Look through the records and copy each line with the string "layout" in it.

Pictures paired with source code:
+--
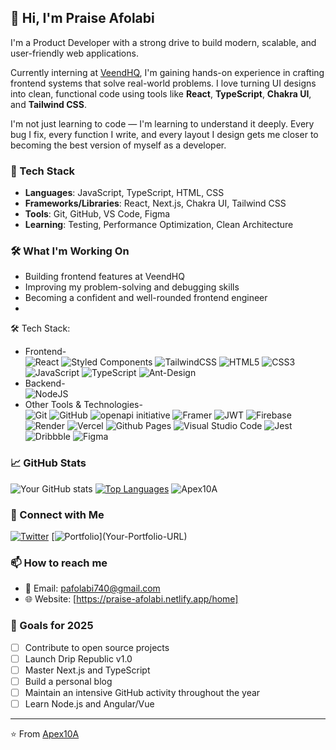 
## 👋 Hi, I'm Praise Afolabi

I'm a Product Developer with a strong drive to build modern, scalable, and user-friendly web applications.

Currently interning at [VeendHQ](https://veendhq.com), I'm gaining hands-on experience in crafting frontend systems that solve real-world problems. I love turning UI designs into clean, functional code using tools like **React**, **TypeScript**, **Chakra UI**, and **Tailwind CSS**.

I'm not just learning to code — I'm learning to understand it deeply. Every bug I fix, every function I write, and every layout I design gets me closer to becoming the best version of myself as a developer.

### 🚀 Tech Stack
- **Languages**: JavaScript, TypeScript, HTML, CSS
- **Frameworks/Libraries**: React, Next.js, Chakra UI, Tailwind CSS
- **Tools**: Git, GitHub, VS Code, Figma
- **Learning**: Testing, Performance Optimization, Clean Architecture

### 🛠 What I'm Working On
- Building frontend features at VeendHQ
- Improving my problem-solving and debugging skills
- Becoming a confident and well-rounded frontend engineer
- 
🛠️ Tech Stack:
- Frontend- <br/> ![React](https://img.shields.io/badge/react-%2320232a.svg?style=for-the-badge&logo=react&logoColor=%2361DAFB) ![Styled Components](https://img.shields.io/badge/styled--components-DB7093?style=for-the-badge&logo=styled-components&logoColor=white) ![TailwindCSS](https://img.shields.io/badge/tailwindcss-%2338B2AC.svg?style=for-the-badge&logo=tailwind-css&logoColor=white) ![HTML5](https://img.shields.io/badge/html5-%23E34F26.svg?style=for-the-badge&logo=html5&logoColor=white) ![CSS3](https://img.shields.io/badge/css3-%231572B6.svg?style=for-the-badge&logo=css3&logoColor=white) ![JavaScript](https://img.shields.io/badge/javascript-%23323330.svg?style=for-the-badge&logo=javascript&logoColor=%23F7DF1E) ![TypeScript](https://img.shields.io/badge/typescript-%23007ACC.svg?style=for-the-badge&logo=typescript&logoColor=white) ![Ant-Design](https://img.shields.io/badge/-AntDesign-%230170FE?style=for-the-badge&logo=ant-design&logoColor=white)
- Backend- <br/> ![NodeJS](https://img.shields.io/badge/node.js-6DA55F?style=for-the-badge&logo=node.js&logoColor=white) 
- Other Tools & Technologies- <br/> ![Git](https://img.shields.io/badge/git-%23F05033.svg?style=for-the-badge&logo=git&logoColor=white) ![GitHub](https://img.shields.io/badge/github-%23121011.svg?style=for-the-badge&logo=github&logoColor=white) ![openapi initiative](https://img.shields.io/badge/openapiinitiative-%23000000.svg?style=for-the-badge&logo=openapiinitiative&logoColor=white) ![Framer](https://img.shields.io/badge/Framer-black?style=for-the-badge&logo=framer&logoColor=blue) ![JWT](https://img.shields.io/badge/JWT-black?style=for-the-badge&logo=JSON%20web%20tokens) ![Firebase](https://img.shields.io/badge/firebase-%23039BE5.svg?style=for-the-badge&logo=firebase) ![Render](https://img.shields.io/badge/Render-%46E3B7.svg?style=for-the-badge&logo=render&logoColor=white) ![Vercel](https://img.shields.io/badge/vercel-%23000000.svg?style=for-the-badge&logo=vercel&logoColor=white) ![Github Pages](https://img.shields.io/badge/github%20pages-121013?style=for-the-badge&logo=github&logoColor=white) ![Visual Studio Code](https://img.shields.io/badge/Visual%20Studio%20Code-0078d7.svg?style=for-the-badge&logo=visual-studio-code&logoColor=white) ![Jest](https://img.shields.io/badge/-jest-%23C21325?style=for-the-badge&logo=jest&logoColor=white) ![Dribbble](https://img.shields.io/badge/Dribbble-EA4C89?style=for-the-badge&logo=dribbble&logoColor=white)	![Figma](https://img.shields.io/badge/figma-%23F24E1E.svg?style=for-the-badge&logo=figma&logoColor=white)

### 📈 GitHub Stats
![Your GitHub stats](https://github-readme-stats.vercel.app/api?username=Apex10A&show_icons=true&theme=radical)
[![Top Languages](https://github-readme-stats.vercel.app/api/top-langs/?username=Apex10A&layout=donut&theme=chartreuse-dark)](https://github.com/Apex10A/github-readme-stats)
<img src="https://github-profile-trophy.vercel.app/?username=Apex10A" alt="Apex10A" />

### 🤝 Connect with Me
[![Twitter](https://x.com/dev_apexxr)](Your-Twitter-URL)
[![Portfolio]([https://img.shields.io/badge/Portfolio-000000?style=for-the-badge&logo=About.me&logoColor=white](https://praise-afolabi.netlify.app/home))](Your-Portfolio-URL)

### 📫 How to reach me
- 📧 Email: pafolabi740@gmail.com
- 🌐 Website: [https://praise-afolabi.netlify.app/home]

### 🎯 Goals for 2025
- [ ] Contribute to open source projects
- [ ] Launch Drip Republic v1.0
- [ ] Master Next.js and TypeScript
- [ ] Build a personal blog
- [ ] Maintain an intensive GitHub activity throughout the year 
- [ ] Learn Node.js and Angular/Vue

---
⭐️ From [Apex10A](https://github.com/Apex10A)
+--
Response area
I'm not just learning to code — I'm learning to understand it deeply. Every bug I fix, every function I write, and every layout I design gets me closer to becoming the best version of myself as a developer.
[![Top Languages](https://github-readme-stats.vercel.app/api/top-langs/?username=Apex10A&layout=donut&theme=chartreuse-dark)](https://github.com/Apex10A/github-readme-stats)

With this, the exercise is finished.